I worked my butt off for 3 years to get myself onto that stage. I loved it, but that doesn’t mean that I didn’t work for it. From the moment I watched Oysterboy, to the moment I walked away from Into the Woods, I called that theater my home. Four years and I was left with nothing and no one within the span of a week. No one in this world deserves to feel a thousand stones being cast at them for crying out for help. No one deserves to be driven to try and take their own life. I’ve spent the last two years of my life with this hole in my heart where the Betty Miller Theater sat because I walked away from the place I’d called home in the worst way I could’ve.

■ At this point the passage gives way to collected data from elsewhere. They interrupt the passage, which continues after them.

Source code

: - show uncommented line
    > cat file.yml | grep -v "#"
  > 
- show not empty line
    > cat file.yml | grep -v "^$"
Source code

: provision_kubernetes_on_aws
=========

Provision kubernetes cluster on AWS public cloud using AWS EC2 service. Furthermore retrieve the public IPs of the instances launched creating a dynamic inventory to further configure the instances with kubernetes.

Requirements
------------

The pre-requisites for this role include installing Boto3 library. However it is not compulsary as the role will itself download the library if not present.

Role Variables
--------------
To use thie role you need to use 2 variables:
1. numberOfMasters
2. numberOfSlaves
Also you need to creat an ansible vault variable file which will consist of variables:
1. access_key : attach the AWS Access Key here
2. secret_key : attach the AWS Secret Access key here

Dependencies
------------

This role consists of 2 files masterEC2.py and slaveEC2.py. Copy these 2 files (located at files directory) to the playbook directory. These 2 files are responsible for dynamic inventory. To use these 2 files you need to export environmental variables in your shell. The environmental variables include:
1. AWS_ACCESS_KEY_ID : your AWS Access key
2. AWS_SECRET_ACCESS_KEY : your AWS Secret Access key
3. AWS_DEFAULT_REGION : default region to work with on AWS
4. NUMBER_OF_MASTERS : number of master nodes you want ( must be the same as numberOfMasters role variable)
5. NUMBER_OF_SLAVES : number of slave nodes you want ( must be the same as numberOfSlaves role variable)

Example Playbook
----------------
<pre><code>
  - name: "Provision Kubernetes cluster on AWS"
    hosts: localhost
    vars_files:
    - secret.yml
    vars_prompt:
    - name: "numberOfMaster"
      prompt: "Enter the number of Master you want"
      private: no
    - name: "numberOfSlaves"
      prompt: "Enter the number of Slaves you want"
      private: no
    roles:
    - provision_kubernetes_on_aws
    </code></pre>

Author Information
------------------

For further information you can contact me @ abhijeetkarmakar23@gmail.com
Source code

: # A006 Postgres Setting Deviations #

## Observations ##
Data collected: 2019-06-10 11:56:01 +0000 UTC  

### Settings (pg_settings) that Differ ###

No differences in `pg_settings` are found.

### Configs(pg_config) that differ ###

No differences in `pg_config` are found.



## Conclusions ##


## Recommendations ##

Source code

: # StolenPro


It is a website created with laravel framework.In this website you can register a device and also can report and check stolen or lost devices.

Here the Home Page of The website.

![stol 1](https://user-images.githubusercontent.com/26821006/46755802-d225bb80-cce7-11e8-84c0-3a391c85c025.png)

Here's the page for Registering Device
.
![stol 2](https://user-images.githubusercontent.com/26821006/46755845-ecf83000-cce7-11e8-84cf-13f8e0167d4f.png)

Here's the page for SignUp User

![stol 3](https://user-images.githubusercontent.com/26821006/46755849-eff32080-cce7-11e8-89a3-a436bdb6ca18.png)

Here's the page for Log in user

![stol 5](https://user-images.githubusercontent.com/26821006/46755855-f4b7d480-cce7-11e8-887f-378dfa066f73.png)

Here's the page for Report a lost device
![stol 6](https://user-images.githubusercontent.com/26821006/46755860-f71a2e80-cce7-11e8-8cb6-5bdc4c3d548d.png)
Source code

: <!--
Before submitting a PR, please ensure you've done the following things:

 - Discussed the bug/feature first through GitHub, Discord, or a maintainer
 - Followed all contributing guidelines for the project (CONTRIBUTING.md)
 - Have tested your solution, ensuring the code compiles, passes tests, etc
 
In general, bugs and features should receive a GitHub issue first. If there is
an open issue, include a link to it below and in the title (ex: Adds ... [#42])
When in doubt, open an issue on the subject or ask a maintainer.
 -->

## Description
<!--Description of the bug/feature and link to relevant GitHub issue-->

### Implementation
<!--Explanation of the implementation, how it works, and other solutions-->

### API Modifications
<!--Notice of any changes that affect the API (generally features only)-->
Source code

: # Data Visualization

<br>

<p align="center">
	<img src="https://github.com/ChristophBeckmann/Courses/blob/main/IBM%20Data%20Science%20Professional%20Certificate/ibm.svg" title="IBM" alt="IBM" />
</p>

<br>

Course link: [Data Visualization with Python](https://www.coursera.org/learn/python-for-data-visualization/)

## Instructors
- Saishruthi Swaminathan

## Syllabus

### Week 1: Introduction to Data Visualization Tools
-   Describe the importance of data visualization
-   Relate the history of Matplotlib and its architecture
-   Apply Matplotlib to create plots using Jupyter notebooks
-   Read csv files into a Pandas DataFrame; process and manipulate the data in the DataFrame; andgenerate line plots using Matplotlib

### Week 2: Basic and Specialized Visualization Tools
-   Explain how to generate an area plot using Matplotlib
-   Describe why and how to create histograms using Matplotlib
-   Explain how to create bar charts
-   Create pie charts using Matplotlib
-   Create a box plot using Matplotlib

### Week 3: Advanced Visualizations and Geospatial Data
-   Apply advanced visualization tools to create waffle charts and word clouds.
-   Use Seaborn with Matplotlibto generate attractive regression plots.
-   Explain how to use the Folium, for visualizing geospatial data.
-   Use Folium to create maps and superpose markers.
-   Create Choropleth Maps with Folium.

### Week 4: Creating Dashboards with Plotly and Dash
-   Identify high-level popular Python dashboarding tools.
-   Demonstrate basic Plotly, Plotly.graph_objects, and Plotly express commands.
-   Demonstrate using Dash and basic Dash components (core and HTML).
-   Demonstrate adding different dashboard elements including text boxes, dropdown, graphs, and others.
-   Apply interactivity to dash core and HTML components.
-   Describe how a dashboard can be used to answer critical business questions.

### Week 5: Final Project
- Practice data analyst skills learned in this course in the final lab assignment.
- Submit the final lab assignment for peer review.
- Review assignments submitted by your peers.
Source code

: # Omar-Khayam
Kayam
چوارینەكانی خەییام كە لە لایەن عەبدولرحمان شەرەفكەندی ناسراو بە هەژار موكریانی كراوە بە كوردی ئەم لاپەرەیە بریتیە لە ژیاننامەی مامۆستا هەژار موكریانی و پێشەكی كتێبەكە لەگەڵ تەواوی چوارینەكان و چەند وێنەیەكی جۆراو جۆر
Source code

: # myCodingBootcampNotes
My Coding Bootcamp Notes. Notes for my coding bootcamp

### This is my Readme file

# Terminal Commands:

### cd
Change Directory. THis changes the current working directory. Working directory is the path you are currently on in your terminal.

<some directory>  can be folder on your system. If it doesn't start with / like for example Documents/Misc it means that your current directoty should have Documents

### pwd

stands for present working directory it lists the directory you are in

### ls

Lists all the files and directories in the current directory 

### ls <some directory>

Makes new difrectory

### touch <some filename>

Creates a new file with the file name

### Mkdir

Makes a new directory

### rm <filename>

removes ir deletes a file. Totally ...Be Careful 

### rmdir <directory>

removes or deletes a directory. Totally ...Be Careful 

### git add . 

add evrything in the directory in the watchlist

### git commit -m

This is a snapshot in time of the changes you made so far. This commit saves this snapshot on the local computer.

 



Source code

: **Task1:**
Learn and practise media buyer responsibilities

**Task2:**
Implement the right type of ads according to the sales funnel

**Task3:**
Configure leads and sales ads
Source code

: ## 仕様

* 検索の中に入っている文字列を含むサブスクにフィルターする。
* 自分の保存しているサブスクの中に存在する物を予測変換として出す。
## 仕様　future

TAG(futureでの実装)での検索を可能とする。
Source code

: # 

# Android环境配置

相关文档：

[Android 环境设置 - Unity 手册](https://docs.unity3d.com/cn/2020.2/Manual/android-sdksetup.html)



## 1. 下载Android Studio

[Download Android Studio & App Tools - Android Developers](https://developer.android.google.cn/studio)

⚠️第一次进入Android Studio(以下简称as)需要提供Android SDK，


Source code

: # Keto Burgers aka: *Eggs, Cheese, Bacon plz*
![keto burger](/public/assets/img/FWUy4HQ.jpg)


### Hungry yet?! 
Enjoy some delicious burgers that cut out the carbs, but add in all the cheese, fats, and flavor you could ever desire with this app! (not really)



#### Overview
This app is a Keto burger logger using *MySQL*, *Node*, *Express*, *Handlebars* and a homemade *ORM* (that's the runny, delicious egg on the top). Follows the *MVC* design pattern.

I still feel the hole growing as the gap being out of the theater grows. Two years of auditions and callbacks and they never go anywhere. And not one week goes by that I don’t cry thinking of what I could’ve done differently. How I could have changed anything to give a different outcome. I think about my dear friend who probably died thinking I did it to hurt my family because she never heard my side of the story. I think about the people I could’ve had better relationships with. I think about the person I wish I could’ve been.

I wish I had been better, I wish we’d all been better. Not one of the people in that theater had clean hands but I know that most of us just acted the way we knew how. I wish we’d had the opportunity to grow in an environment that wasn’t cold and callous. We deserved better than that. I am truly sorry for the way I got to that point, but I stand behind the decisions I made.